§ Task goal
Whichever lines of the entries hold the word "name" should be identified and copied.

BEGIN

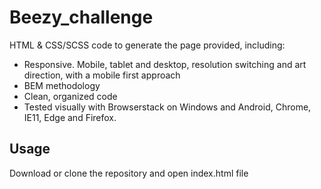 # Beezy_challenge

HTML & CSS/SCSS code to generate the page provided, including:

- Responsive. Mobile, tablet and desktop, resolution switching and art direction, with a mobile first approach
- BEM methodology
- Clean, organized code
- Tested visually with Browserstack on Windows and Android, Chrome, IE11, Edge and Firefox.

## Usage

Download or clone the repository and open index.html file
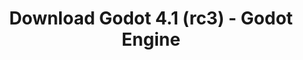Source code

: ---
# Generated by /tools/generators/src/download_archive_generator !!! do not edit by hand !!!
title: 'Download Godot 4.1 (rc3) - Godot Engine'
type: 'download/archive'
name: '4.1'
flavor: 'rc3'
release_date: '2023-07-04T03:00:00-00:00'
release_notes: 'article/release-candidate-godot-4-1-rc-3/'
primaryPlatforms:
  - 'android.apk'
  - 'linux.64'
  - 'macos.universal'
  - 'windows.64'
  - 'web'
  - 'templates'
links:
  android.apk:
    name: 'android.apk'
    title: 'Android'
    caption: 'Universal APK (ARM64 + ARMv7 + x86_64 + x86)'
    tags:
      - 'APK download'
      - 'ARM64/v7'
      - 'x86 (64 & 32 bit)'
    hosts:
      github_builds:
        regular: 'https://github.com/godotengine/godot-builds/releases/download/4.1-rc3/Godot_v4.1-rc3_android_editor.apk'
        mono: '#'
      github:
        regular: 'https://github.com/godotengine/godot/releases/download/4.1-rc3/Godot_v4.1-rc3_android_editor.apk'
        mono: '#'
  linux.64:
    name: 'linux.64'
    title: 'Linux'
    caption: 'Standard (x86_64)'
    tags:
      - '64 bit'
    hosts:
      github_builds:
        regular: 'https://github.com/godotengine/godot-builds/releases/download/4.1-rc3/Godot_v4.1-rc3_linux.x86_64.zip'
        mono: 'https://github.com/godotengine/godot-builds/releases/download/4.1-rc3/Godot_v4.1-rc3_mono_linux_x86_64.zip'
      github:
        regular: 'https://github.com/godotengine/godot/releases/download/4.1-rc3/Godot_v4.1-rc3_linux.x86_64.zip'
        mono: 'https://github.com/godotengine/godot/releases/download/4.1-rc3/Godot_v4.1-rc3_mono_linux_x86_64.zip'
  macos.universal:
    name: 'macos.universal'
    title: 'macOS'
    caption: 'Universal (x86_64 + Apple Silicon)'
    tags:
      - 'Intel/Apple Silicon'
      - '64 bit'
    hosts:
      github_builds:
        regular: 'https://github.com/godotengine/godot-builds/releases/download/4.1-rc3/Godot_v4.1-rc3_macos.universal.zip'
        mono: 'https://github.com/godotengine/godot-builds/releases/download/4.1-rc3/Godot_v4.1-rc3_mono_macos.universal.zip'
      github:
        regular: 'https://github.com/godotengine/godot/releases/download/4.1-rc3/Godot_v4.1-rc3_macos.universal.zip'
        mono: 'https://github.com/godotengine/godot/releases/download/4.1-rc3/Godot_v4.1-rc3_mono_macos.universal.zip'
  windows.64:
    name: 'windows.64'
    title: 'Windows'
    caption: 'Standard (x86_64)'
    tags:
      - '64 bit'
    hosts:
      github_builds:
        regular: 'https://github.com/godotengine/godot-builds/releases/download/4.1-rc3/Godot_v4.1-rc3_win64.exe.zip'
        mono: 'https://github.com/godotengine/godot-builds/releases/download/4.1-rc3/Godot_v4.1-rc3_mono_win64.zip'
      github:
        regular: 'https://github.com/godotengine/godot/releases/download/4.1-rc3/Godot_v4.1-rc3_win64.exe.zip'
        mono: 'https://github.com/godotengine/godot/releases/download/4.1-rc3/Godot_v4.1-rc3_mono_win64.zip'
  web:
    name: 'web'
    title: 'Web editor'
    caption: ''
    tags:
      - 'Self-hosted'
      - 'Cross-platform'
    hosts:
      github_builds:
        regular: 'https://github.com/godotengine/godot-builds/releases/download/4.1-rc3/Godot_v4.1-rc3_web_editor.zip'
        mono: '#'
      github:
        regular: 'https://github.com/godotengine/godot/releases/download/4.1-rc3/Godot_v4.1-rc3_web_editor.zip'
        mono: '#'
  linux.arm64:
    name: 'linux.arm64'
    title: 'Linux'
    caption: 'Standard (ARM64)'
    tags:
      - 'ARM64'
      - '64 bit'
    hosts:
      github_builds:
        regular: 'https://github.com/godotengine/godot-builds/releases/download/4.1-rc3/Godot_v4.1-rc3_linux.arm64.zip'
        mono: 'https://github.com/godotengine/godot-builds/releases/download/4.1-rc3/Godot_v4.1-rc3_mono_linux_arm64.zip'
      github:
        regular: 'https://github.com/godotengine/godot/releases/download/4.1-rc3/Godot_v4.1-rc3_linux.arm64.zip'
        mono: 'https://github.com/godotengine/godot/releases/download/4.1-rc3/Godot_v4.1-rc3_mono_linux_arm64.zip'
  linux.32:
    name: 'linux.32'
    title: 'Linux'
    caption: 'Standard (x86)'
    tags:
      - '32 bit'
    hosts:
      github_builds:
        regular: 'https://github.com/godotengine/godot-builds/releases/download/4.1-rc3/Godot_v4.1-rc3_linux.x86_32.zip'
        mono: 'https://github.com/godotengine/godot-builds/releases/download/4.1-rc3/Godot_v4.1-rc3_mono_linux_x86_32.zip'
      github:
        regular: 'https://github.com/godotengine/godot/releases/download/4.1-rc3/Godot_v4.1-rc3_linux.x86_32.zip'
        mono: 'https://github.com/godotengine/godot/releases/download/4.1-rc3/Godot_v4.1-rc3_mono_linux_x86_32.zip'
  linux.arm32:
    name: 'linux.arm32'
    title: 'Linux'
    caption: 'Standard (ARM32)'
    tags:
      - 'ARM32'
      - '32 bit'
    hosts:
      github_builds:
        regular: 'https://github.com/godotengine/godot-builds/releases/download/4.1-rc3/Godot_v4.1-rc3_linux.arm32.zip'
        mono: 'https://github.com/godotengine/godot-builds/releases/download/4.1-rc3/Godot_v4.1-rc3_mono_linux_arm32.zip'
      github:
        regular: 'https://github.com/godotengine/godot/releases/download/4.1-rc3/Godot_v4.1-rc3_linux.arm32.zip'
        mono: 'https://github.com/godotengine/godot/releases/download/4.1-rc3/Godot_v4.1-rc3_mono_linux_arm32.zip'
  windows.32:
    name: 'windows.32'
    title: 'Windows'
    caption: 'Standard (x86)'
    tags:
      - '32 bit'
    hosts:
      github_builds:
        regular: 'https://github.com/godotengine/godot-builds/releases/download/4.1-rc3/Godot_v4.1-rc3_win32.exe.zip'
        mono: 'https://github.com/godotengine/godot-builds/releases/download/4.1-rc3/Godot_v4.1-rc3_mono_win32.zip'
      github:
        regular: 'https://github.com/godotengine/godot/releases/download/4.1-rc3/Godot_v4.1-rc3_win32.exe.zip'
        mono: 'https://github.com/godotengine/godot/releases/download/4.1-rc3/Godot_v4.1-rc3_mono_win32.zip'
  aar_library:
    name: 'aar_library'
    title: 'AAR library'
    caption: ''
    tags:
      - 'Android plugins'
      - 'Java'
      - 'Kotlin'
    hosts:
      github_builds:
        regular: 'https://github.com/godotengine/godot-builds/releases/download/4.1-rc3/godot-lib.4.1.rc3.template_release.aar'
        mono: '#'
      github:
        regular: 'https://github.com/godotengine/godot/releases/download/4.1-rc3/godot-lib.4.1.rc3.template_release.aar'
        mono: '#'
  templates:
    name: 'templates'
    title: 'Export templates'
    caption: ''
    tags:
      - 'Used to export your games to all supported platforms'
    hosts:
      github_builds:
        regular: 'https://github.com/godotengine/godot-builds/releases/download/4.1-rc3/Godot_v4.1-rc3_export_templates.tpz'
        mono: 'https://github.com/godotengine/godot-builds/releases/download/4.1-rc3/Godot_v4.1-rc3_mono_export_templates.tpz'
      github:
        regular: 'https://github.com/godotengine/godot/releases/download/4.1-rc3/Godot_v4.1-rc3_export_templates.tpz'
        mono: 'https://github.com/godotengine/godot/releases/download/4.1-rc3/Godot_v4.1-rc3_mono_export_templates.tpz'
---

END

§ Solution for this task
name: '4.1'
    name: 'android.apk'
    name: 'linux.64'
    name: 'macos.universal'
    name: 'windows.64'
    name: 'web'
    name: 'linux.arm64'
    name: 'linux.32'
    name: 'linux.arm32'
    name: 'windows.32'
    name: 'aar_library'
    name: 'templates'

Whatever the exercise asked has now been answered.